Teaching by example, the Haggadah starts us off with four questions, and continues with questions asked, and not yet asked, by the sons. The Gemara (116a) advises us that the essential approach to answering and teaching our child is “according to his mind,” based on the saying from Proverbs “educate a child according to his way (22:6),” that is, assess your child’s abilities and teach him or her in a manner that is most compatible with their way of learning.
But we have a question. It seems that the answers given to the four sons are not so much compatible with their way of absorbing material, as in contrast, even opposition. For example, the wise son asks a question both broad and discerning that implies he’s already gathered considerable detailed information and categories for organizing that information: “what are the testimonies, statutes and laws that God has commanded you.” Yet in the common text of the Haggadah the response is “so you say to him according to the laws of Pesach: we don’t eat a dessert portion after the Pesach.” He asked a comprehensive question and we respond with a small detail. The Rav notes that the Vilna Gaon had an emended text, in the which the answer is “so you say to him according to him the laws of Pesach up to that we don’t eat a dessert portion after the Pesach. (Siach ha-GRY”D, p. 40)” This makes sense: we tell him all the laws up to the very last one at that applies to the end of the Seder.

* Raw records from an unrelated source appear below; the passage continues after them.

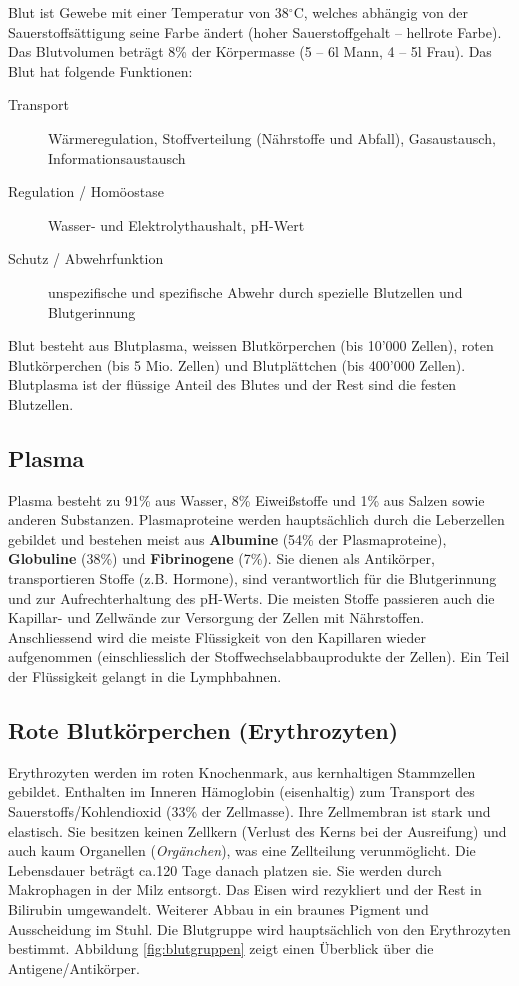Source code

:Blut ist Gewebe mit einer Temperatur von 38$^\circ$C, welches abhängig von der Sauerstoffsättigung seine Farbe ändert (hoher Sauerstoffgehalt -- hellrote Farbe). Das Blutvolumen beträgt 8\% der Körpermasse (5 – 6l Mann, 4 –
5l Frau). Das Blut hat folgende Funktionen:
\begin{description}
	\item[Transport] Wärmeregulation, Stoffverteilung (Nährstoffe und Abfall), Gasaustausch, Informationsaustausch
	\item[Regulation / Homöostase] Wasser- und Elektrolythaushalt, pH-Wert
	\item[Schutz / Abwehrfunktion] unspezifische und spezifische Abwehr durch spezielle Blutzellen und Blutgerinnung
\end{description}
Blut besteht aus Blutplasma, weissen Blutkörperchen (bis 10'000 Zellen), roten Blutkörperchen (bis 5 Mio. Zellen) und Blutplättchen (bis 400'000 Zellen). Blutplasma ist der flüssige Anteil des Blutes und der Rest sind die festen Blutzellen.

\subsection{Plasma}

Plasma besteht zu 91\% aus Wasser, 8\% Eiweißstoffe und 1\% aus Salzen sowie anderen Substanzen. Plasmaproteine werden hauptsächlich durch die Leberzellen gebildet und bestehen meist aus \textbf{Albumine} (54\% der Plasmaproteine), \textbf{Globuline} (38\%) und \textbf{Fibrinogene} (7\%). Sie dienen als Antikörper, transportieren Stoffe (z.B. Hormone), sind verantwortlich für die Blutgerinnung und zur Aufrechterhaltung des pH-Werts. Die meisten Stoffe passieren auch die Kapillar- und Zellwände zur Versorgung der Zellen mit Nährstoffen. Anschliessend wird die meiste Flüssigkeit von den Kapillaren wieder aufgenommen (einschliesslich der Stoffwechselabbauprodukte der Zellen). Ein Teil der Flüssigkeit gelangt in die Lymphbahnen.

\subsection{Rote Blutkörperchen (Erythrozyten)}

Erythrozyten werden im roten Knochenmark, aus kernhaltigen Stammzellen gebildet. Enthalten im Inneren Hämoglobin (eisenhaltig) zum Transport des Sauerstoffs/Kohlendioxid (33\% der Zellmasse). Ihre Zellmembran ist stark und elastisch. Sie besitzen keinen Zellkern (Verlust des Kerns bei der Ausreifung) und auch kaum Organellen (\textit{Orgänchen}), was eine Zellteilung verunmöglicht. Die Lebensdauer beträgt ca.120 Tage danach platzen sie. Sie werden durch Makrophagen in der Milz entsorgt. Das Eisen wird rezykliert und der Rest in Bilirubin umgewandelt. Weiterer Abbau in ein braunes Pigment und Ausscheidung im Stuhl. Die Blutgruppe wird hauptsächlich von den Erythrozyten bestimmt. Abbildung \ref{fig:blutgruppen} zeigt einen Überblick über die Antigene/Antikörper.

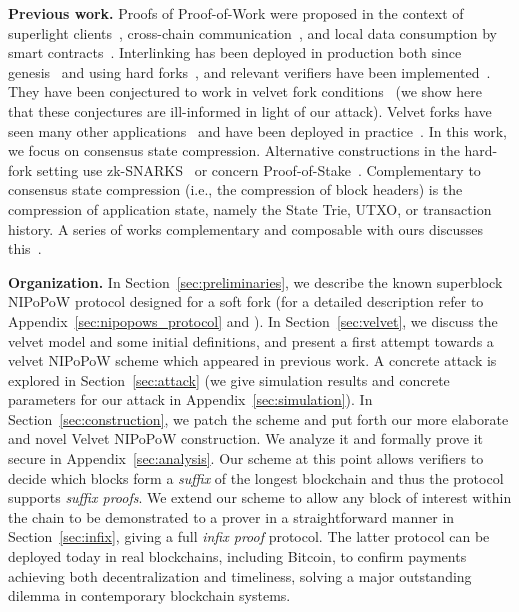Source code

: \noindent
\textbf{Previous work.} Proofs of Proof-of-Work were proposed in the
context of superlight clients~\cite{nipopows,flyclient},
cross-chain communication~\cite{pow-sidechains,burn,crosschain-sok}, and
local data consumption by smart contracts~\cite{derivatives}. Interlinking
has been deployed in production both since genesis~\cite{ergo,nimiq} and using
hard forks~\cite{heartwood-flyclient}, and relevant verifiers have been
implemented~\cite{gglou,nipopow-gas}. They have
been conjectured to work in velvet fork conditions~\cite{nipopows} (we show
here that these conjectures are ill-informed in light of our attack). Velvet forks have seen many other
applications~\cite{velvet} and have been deployed in practice~\cite{gtklocker}. In this work,
we focus on consensus state compression. Alternative constructions in the hard-fork setting use zk-SNARKS~\cite{coda} or concern
Proof-of-Stake~\cite{pos-sidechains}. Complementary to consensus state
compression (i.e., the compression of block headers) is
the compression of application state, namely the State Trie, UTXO, or
transaction history. A series of works complementary and composable with ours
discusses this~\cite{edrax,ethanos}.

\noindent
\textbf{Organization.}
In Section~\ref{sec:preliminaries}, we describe the known superblock NIPoPoW protocol designed for a soft fork (for a detailed description refer to Appendix~\ref{sec:nipopows_protocol} and \cite{nipopows}).
In Section~\ref{sec:velvet}, we discuss the velvet model and
some initial definitions, and present a first attempt towards a velvet
NIPoPoW scheme which appeared in previous work.
A concrete attack is explored
in Section~\ref{sec:attack} (we give simulation results and concrete parameters
for our attack in Appendix~\ref{sec:simulation}). In Section~\ref{sec:construction}, we patch the
scheme and put forth our more elaborate and novel Velvet NIPoPoW construction.
We analyze it and formally prove it secure in Appendix~\ref{sec:analysis}. Our scheme at this
point allows verifiers to decide which blocks form a \emph{suffix} of the
longest blockchain and thus the protocol supports \emph{suffix proofs}. We
extend our scheme to allow any block of interest within the chain to be
demonstrated to a prover in a straightforward manner in
Section~\ref{sec:infix}, giving a full \emph{infix proof} protocol. The latter
protocol can be deployed today in real blockchains,
including Bitcoin, to confirm payments achieving both decentralization and
timeliness, solving a major outstanding dilemma in contemporary blockchain
systems.
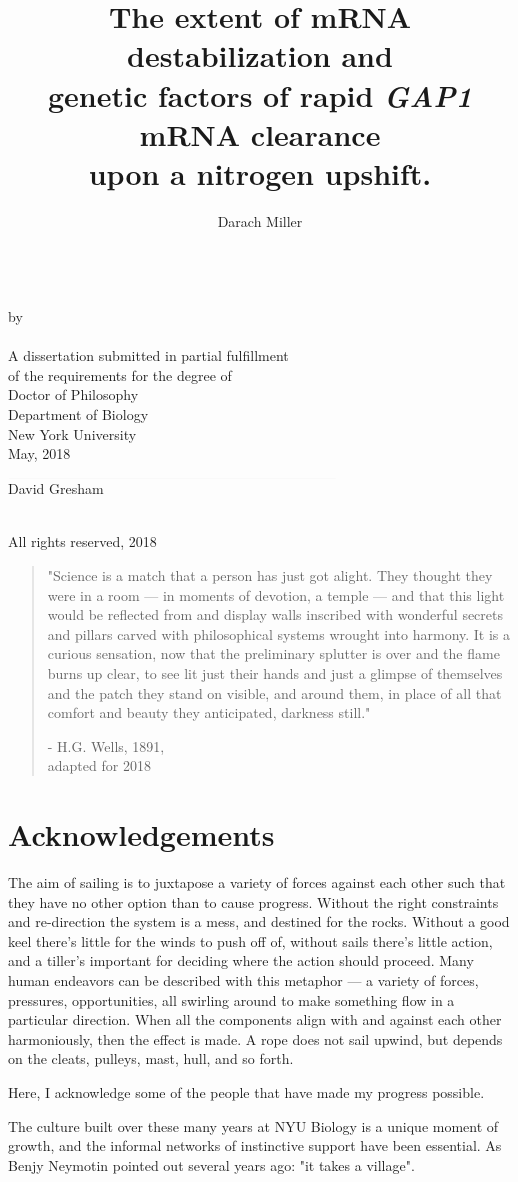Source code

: \documentclass[12pt,letterpaper]{memoir}
\title{
The extent of mRNA destabilization and 
\\genetic factors of rapid \textit{GAP1} mRNA clearance 
\\upon a nitrogen upshift.
}
\author{Darach Miller}
\makeatletter
\def\makemytitle{
  \newpage
\begin{center}
\vfill
  \@title\\
\vfill
  by\\
\vfill
  \@author\\
\vfill
  A dissertation submitted in partial fulfillment \\
  of the requirements for the degree of \\
  Doctor of Philosophy \\
  Department of Biology \\
  New York University \\
\vfill
  \monthz, \yearz\\
  \end{center}
\vfill
\begin{flushright}
  $\rule{3.25in}{0.01mm}$\\
  David Gresham
\end{flushright}
  \pagebreak
\begin{center}
  \textcopyright \hspace{0.2em} \@author \\
  All rights reserved, \yearz \\
\end{center}
  \pagebreak
}
\def\monthz{May}
\def\yearz{2018}
\makeatother
\begin{document}
\DoubleSpacing
\frontmatter
\pagestyle{empty}

\makemytitle

\iftrue
\begin{quote}
\SingleSpace
"Science is a match that a person has just got alight. 
They thought they were in a room --- 
in moments of devotion, a temple --- 
and that this light would be reflected from and display walls 
inscribed with wonderful secrets and pillars carved with 
philosophical systems wrought into harmony. 
\vfill
It is a curious sensation, now that the preliminary splutter is 
over and the flame burns up clear, to see lit just their hands and 
just a glimpse of themselves and the patch they stand on visible, and 
around them, in place of all that comfort and beauty they
anticipated, \vspace{0.5em} darkness still."

\hfill - H.G. Wells, 1891, \\\vspace{1em}\hfill adapted for 2018
\end{quote}
\fi

\newpage

\section*{Acknowledgements}

\label{section:acknow}

\iffalse

The aim of sailing is to juxtapose a variety of forces against 
each other such that they have no other option than to cause progress.
Without the right constraints and re-direction the system is a 
mess, and destined for the rocks.
Without a good keel there's little for the winds to push off of,
without sails there's little action, and a tiller's important for
deciding where the action should proceed.
Many human endeavors can be described with 
this metaphor --- a variety of forces, pressures, opportunities, 
all swirling around to make something flow in a particular
direction. When all the components align with and against each
other harmoniously, then the effect is made. 
A rope does not sail upwind, but depends on the cleats, pulleys,
mast, hull, and so forth.
 
Here, I acknowledge some of the people that have 
made my progress possible.

The culture built over these many years at NYU Biology is a unique 
moment of growth, and the informal networks of instinctive support
have been essential.
As Benjy Neymotin pointed out several years ago: "it takes a village".
\end{document}

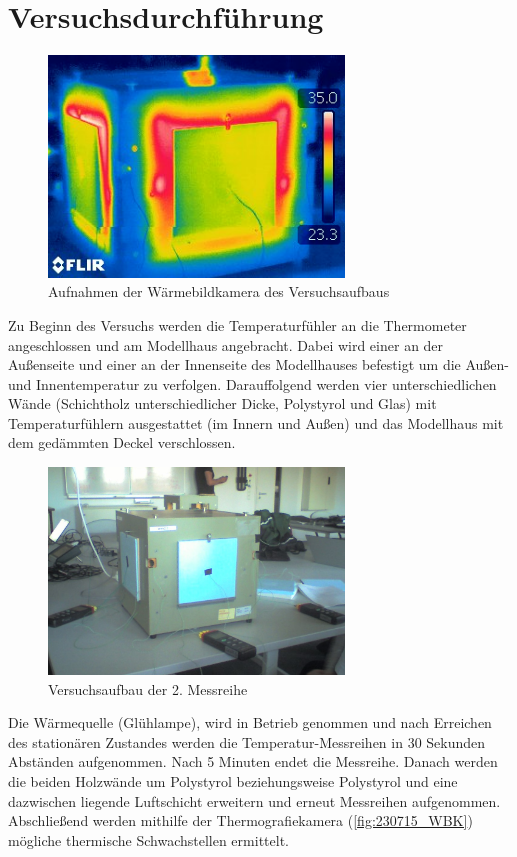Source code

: \section{Versuchsdurchführung}

\begin{figure}[H]
    \centering
    \includegraphics[width=0.7\textwidth]{Abbildungen/WBK_UWERT.jpg}
    \caption{Aufnahmen der Wärmebildkamera des Versuchsaufbaus}
    \label{fig:230715_WBK}
\end{figure}

Zu Beginn des Versuchs werden die Temperaturfühler an die Thermometer angeschlossen und am Modellhaus angebracht. Dabei wird einer an der Außenseite und einer an der Innenseite des Modellhauses befestigt 
um die Außen- und Innentemperatur zu verfolgen. Darauffolgend werden vier unterschiedlichen Wände (Schichtholz unterschiedlicher Dicke, Polystyrol und Glas) mit Temperaturfühlern ausgestattet (im Innern und Außen) und 
das Modellhaus mit dem gedämmten Deckel verschlossen.

\begin{figure}[H]
    \centering
    \includegraphics[width=0.7\textwidth]{Abbildungen/M2_Modellhaus.jpeg}
    \caption{Versuchsaufbau der 2. Messreihe}
    \label{fig:230715_M2}
\end{figure}

Die Wärmequelle (Glühlampe), wird in Betrieb genommen und nach Erreichen des stationären Zustandes werden die Temperatur-Messreihen in 30 Sekunden Abständen aufgenommen. Nach 5 Minuten endet die Messreihe.
 Danach werden die beiden Holzwände um Polystyrol beziehungsweise Polystyrol und eine dazwischen liegende Luftschicht erweitern und erneut Messreihen aufgenommen. 
Abschließend werden mithilfe der Thermografiekamera (\autoref{fig:230715_WBK}) mögliche thermische Schwachstellen ermittelt.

But the standard text may have something different in mind. The one small, detailed law, that we don’t eat a dessert portion after eating the Pesach, is not just an answer to the wise son, it’s a challenge and a further question. He’s asking “what” are the laws, looking for a lot of information. We’re advised to respond with a “what” but not in the way he expects — just one little detail. He’s got to be thinking ‘what kind of answer is that?’ In it and within it, minei u-vei , we use the son’s attunement to detail to shift his awareness to a deeper level. The overly concise, arcane response we’re told to give, that has a kind of middle-eastern inscrutability to it, prompts him, and us, to ask why this detail — not just what is the law, but what is the meaning of this law? Rabbi David Abudarham suggests: we don’t eat anything after the Pesach sacrifice, — or today, after the last matzah — so that the taste lingers — the flavors of the experience, the associations, the meanings suffuse our consciousness (Abudarham citing Pesachim 119b). Other approaches are possible. Our child’s awareness, and our own, is shifted to a deeper level. Halakhah is not just about amassing information and rote practice. It guides us to continually explore and experience the meaning of our service to HaShem.
On a spiritual level, to ask a question is itself, minei u-vei, from it and within it, of the very essence of freedom. Oppressed, controlled people are not allowed to question — and there’s far too much of that on the planet earth today. To ask a question is to already stand free of the subject you are addressing to assess it critically from all angles. To ask a question is to already go out and go beyond. In the process of telling the story of the going out of Egypt by way of questioning, we are experiencing freedom itself.
So — if you have some questions on any aspect of the Seder, the Haggadah, Pesach — please share them by posting them in Comments!
רמב”ם הלכות חמץ ומצה פרק ז
בכל דור ודור חייב אדם להראות את עצמו כאילו הוא בעצמו יצא עתה משעבוד מצרים
In every generation a person is obliged to show himself as if he, himself, has come forth now from the Egyptian slavery.
May we all experience a joyful Pesach together in true freedom.